> **Records for this exercise**
________

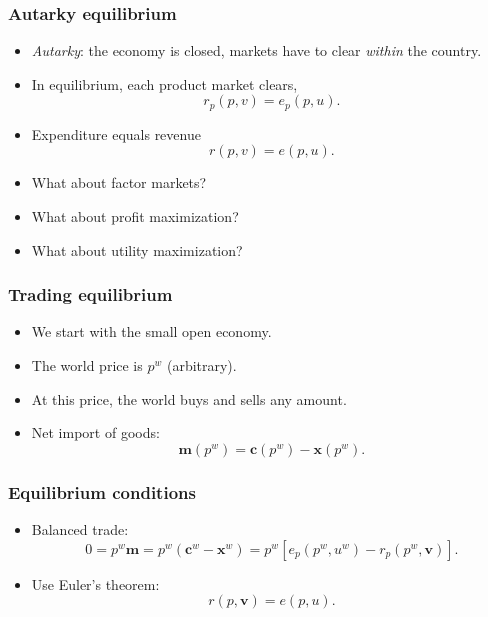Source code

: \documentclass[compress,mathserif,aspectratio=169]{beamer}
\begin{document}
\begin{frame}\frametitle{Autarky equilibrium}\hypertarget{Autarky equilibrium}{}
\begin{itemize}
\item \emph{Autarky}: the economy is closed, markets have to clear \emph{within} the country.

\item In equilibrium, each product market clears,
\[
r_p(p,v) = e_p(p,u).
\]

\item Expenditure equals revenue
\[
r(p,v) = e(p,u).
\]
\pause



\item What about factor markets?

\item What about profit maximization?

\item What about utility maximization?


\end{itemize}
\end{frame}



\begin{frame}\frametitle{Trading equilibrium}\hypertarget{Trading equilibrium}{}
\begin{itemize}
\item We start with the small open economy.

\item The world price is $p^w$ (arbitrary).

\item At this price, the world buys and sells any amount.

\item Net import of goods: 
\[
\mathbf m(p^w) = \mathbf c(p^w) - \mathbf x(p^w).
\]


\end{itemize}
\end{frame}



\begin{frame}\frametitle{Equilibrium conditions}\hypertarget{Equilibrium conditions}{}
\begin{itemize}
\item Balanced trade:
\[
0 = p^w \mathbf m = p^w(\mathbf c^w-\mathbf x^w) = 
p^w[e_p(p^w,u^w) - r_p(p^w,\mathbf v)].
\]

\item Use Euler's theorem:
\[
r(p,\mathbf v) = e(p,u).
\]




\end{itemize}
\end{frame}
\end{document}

________

Pick out, from the lines above, every one that contains the string "maximization".

\item What about profit maximization?
\item What about utility maximization?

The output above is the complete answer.